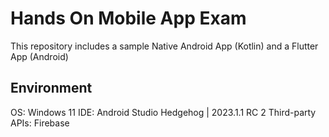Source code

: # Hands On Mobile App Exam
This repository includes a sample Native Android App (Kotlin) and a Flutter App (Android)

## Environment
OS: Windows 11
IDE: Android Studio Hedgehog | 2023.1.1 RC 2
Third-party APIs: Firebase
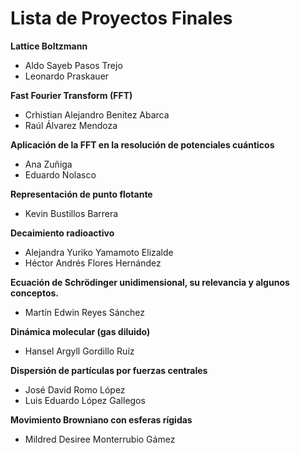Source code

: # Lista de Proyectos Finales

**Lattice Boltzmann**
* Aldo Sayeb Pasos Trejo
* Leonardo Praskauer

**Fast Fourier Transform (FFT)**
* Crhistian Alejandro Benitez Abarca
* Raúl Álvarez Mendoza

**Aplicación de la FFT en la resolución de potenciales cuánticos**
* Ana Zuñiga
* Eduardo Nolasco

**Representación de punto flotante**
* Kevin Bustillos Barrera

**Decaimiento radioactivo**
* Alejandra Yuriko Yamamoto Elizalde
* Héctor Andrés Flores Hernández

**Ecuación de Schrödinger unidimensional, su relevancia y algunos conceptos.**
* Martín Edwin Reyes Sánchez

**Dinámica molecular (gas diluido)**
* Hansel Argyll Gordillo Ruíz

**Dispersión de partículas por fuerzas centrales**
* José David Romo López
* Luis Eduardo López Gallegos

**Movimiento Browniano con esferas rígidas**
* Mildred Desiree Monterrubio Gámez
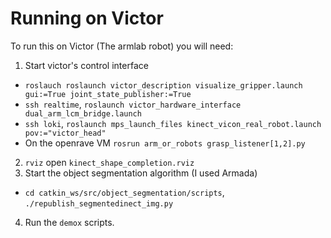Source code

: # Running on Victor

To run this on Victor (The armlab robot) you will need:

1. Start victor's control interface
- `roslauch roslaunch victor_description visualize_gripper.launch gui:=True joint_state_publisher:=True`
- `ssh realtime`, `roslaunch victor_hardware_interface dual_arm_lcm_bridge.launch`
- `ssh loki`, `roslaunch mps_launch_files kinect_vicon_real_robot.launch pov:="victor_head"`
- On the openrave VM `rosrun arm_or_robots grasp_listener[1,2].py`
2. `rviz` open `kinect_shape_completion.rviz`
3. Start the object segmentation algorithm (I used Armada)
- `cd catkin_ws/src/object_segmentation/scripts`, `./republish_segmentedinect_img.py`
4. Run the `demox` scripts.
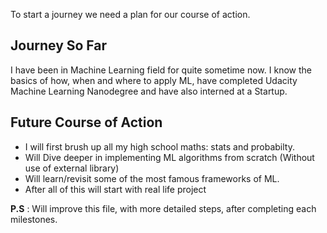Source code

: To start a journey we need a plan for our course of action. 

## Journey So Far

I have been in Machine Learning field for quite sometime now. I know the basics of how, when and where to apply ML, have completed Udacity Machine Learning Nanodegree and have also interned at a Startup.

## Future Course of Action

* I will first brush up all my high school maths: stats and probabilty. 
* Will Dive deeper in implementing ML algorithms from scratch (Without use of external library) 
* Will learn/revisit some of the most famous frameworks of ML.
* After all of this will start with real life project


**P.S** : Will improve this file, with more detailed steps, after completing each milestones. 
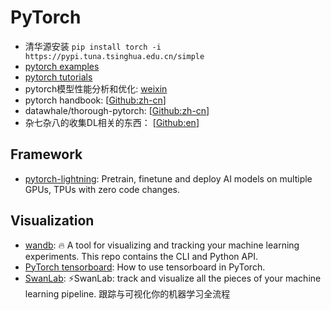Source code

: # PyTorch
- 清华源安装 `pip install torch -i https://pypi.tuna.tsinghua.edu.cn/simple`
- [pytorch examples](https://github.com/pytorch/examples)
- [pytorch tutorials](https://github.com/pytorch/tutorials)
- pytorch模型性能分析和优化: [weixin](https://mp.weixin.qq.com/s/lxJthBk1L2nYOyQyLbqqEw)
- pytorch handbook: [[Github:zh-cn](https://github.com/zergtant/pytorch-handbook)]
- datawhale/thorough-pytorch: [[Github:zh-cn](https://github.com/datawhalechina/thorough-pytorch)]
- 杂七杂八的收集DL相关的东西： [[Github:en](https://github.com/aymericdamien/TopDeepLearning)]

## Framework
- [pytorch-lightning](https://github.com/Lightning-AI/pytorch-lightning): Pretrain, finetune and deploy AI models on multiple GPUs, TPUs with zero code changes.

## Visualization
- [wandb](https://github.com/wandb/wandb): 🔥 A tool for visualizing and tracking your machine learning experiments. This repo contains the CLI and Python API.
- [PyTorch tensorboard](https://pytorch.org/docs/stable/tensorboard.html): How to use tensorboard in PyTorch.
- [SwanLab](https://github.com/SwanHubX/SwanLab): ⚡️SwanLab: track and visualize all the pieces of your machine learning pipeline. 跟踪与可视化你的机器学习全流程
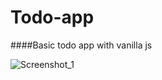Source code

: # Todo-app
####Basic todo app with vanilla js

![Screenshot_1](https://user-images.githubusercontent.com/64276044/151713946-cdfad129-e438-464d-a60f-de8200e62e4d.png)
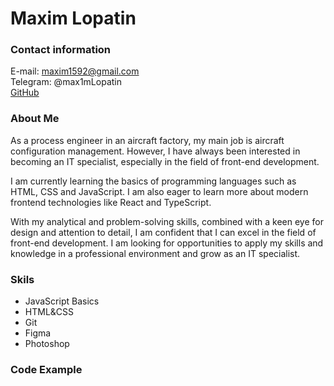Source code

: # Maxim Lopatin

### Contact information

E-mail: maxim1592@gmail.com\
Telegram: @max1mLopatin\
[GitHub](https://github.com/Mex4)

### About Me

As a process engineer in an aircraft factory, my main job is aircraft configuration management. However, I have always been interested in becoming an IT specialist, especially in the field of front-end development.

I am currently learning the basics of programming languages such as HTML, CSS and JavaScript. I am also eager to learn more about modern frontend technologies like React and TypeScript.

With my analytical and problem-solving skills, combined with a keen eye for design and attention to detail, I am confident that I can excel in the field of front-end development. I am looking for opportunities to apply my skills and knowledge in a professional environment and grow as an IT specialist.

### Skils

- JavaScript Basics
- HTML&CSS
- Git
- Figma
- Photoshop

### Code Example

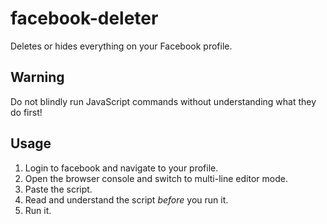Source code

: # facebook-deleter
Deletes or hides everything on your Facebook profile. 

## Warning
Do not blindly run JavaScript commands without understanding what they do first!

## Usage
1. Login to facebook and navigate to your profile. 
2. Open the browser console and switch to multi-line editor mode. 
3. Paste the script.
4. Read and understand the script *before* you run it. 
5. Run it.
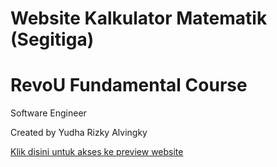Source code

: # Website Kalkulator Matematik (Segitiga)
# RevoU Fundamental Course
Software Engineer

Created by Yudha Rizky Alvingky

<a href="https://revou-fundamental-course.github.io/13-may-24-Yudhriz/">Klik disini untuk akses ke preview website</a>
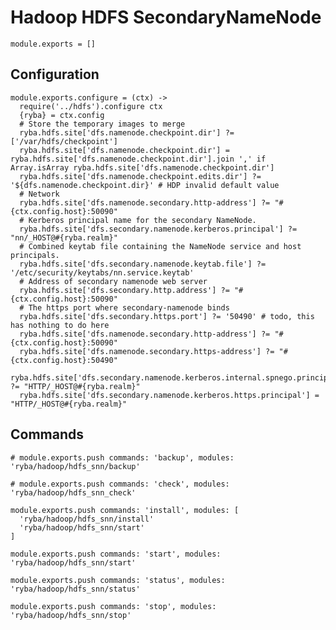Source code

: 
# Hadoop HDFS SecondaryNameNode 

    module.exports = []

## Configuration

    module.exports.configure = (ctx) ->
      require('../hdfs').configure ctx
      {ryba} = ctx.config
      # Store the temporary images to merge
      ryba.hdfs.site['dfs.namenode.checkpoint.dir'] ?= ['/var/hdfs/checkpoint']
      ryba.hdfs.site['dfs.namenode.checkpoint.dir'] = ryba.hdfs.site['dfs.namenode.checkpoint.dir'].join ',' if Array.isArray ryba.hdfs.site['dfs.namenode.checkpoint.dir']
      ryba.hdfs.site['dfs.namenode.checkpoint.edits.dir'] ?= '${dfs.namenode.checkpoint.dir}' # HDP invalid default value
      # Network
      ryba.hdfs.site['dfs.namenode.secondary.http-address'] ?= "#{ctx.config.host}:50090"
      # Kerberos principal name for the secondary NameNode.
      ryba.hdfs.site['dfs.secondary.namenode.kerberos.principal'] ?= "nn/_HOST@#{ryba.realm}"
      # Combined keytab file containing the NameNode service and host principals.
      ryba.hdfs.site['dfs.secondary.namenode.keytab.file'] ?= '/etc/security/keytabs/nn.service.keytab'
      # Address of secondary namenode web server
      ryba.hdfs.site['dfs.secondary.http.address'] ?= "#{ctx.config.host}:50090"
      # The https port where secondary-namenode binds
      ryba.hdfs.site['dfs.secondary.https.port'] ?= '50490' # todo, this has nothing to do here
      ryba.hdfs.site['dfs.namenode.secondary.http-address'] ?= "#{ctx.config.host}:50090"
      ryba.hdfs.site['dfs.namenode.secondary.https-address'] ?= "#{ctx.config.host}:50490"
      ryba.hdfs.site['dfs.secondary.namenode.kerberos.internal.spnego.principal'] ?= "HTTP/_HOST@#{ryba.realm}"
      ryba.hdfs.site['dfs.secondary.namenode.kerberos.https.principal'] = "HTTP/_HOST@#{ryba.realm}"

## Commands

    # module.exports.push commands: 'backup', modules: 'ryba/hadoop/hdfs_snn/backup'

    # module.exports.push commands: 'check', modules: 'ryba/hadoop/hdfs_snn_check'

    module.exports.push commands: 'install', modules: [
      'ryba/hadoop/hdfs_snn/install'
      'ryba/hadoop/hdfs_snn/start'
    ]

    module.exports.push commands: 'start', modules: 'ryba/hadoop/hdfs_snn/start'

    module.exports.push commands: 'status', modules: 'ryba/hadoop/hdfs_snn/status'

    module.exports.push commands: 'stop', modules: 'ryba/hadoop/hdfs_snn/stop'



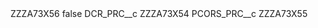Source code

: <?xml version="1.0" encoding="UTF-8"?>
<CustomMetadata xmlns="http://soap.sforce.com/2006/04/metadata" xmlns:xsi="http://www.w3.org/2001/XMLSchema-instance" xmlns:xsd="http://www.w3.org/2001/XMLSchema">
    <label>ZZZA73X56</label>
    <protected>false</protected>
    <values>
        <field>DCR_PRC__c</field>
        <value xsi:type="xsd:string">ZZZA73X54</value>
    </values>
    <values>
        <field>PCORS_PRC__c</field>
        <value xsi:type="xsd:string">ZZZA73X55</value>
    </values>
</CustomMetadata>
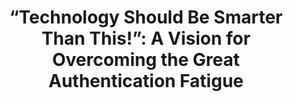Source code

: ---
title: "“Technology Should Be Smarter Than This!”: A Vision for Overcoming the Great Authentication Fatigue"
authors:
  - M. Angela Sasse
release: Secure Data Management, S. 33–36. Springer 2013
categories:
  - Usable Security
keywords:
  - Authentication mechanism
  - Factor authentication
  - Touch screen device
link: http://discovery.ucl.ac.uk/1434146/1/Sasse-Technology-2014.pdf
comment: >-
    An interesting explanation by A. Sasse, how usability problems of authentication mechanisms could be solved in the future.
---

***

Task objective »
Pick out every line above that holds the word "been" and copy it.

Response to this exercise »
I have been in Machine Learning field for quite sometime now. I know the basics of how, when and where to apply ML, have completed Udacity Machine Learning Nanodegree and have also interned at a Startup.
As a process engineer in an aircraft factory, my main job is aircraft configuration management. However, I have always been interested in becoming an IT specialist, especially in the field of front-end development.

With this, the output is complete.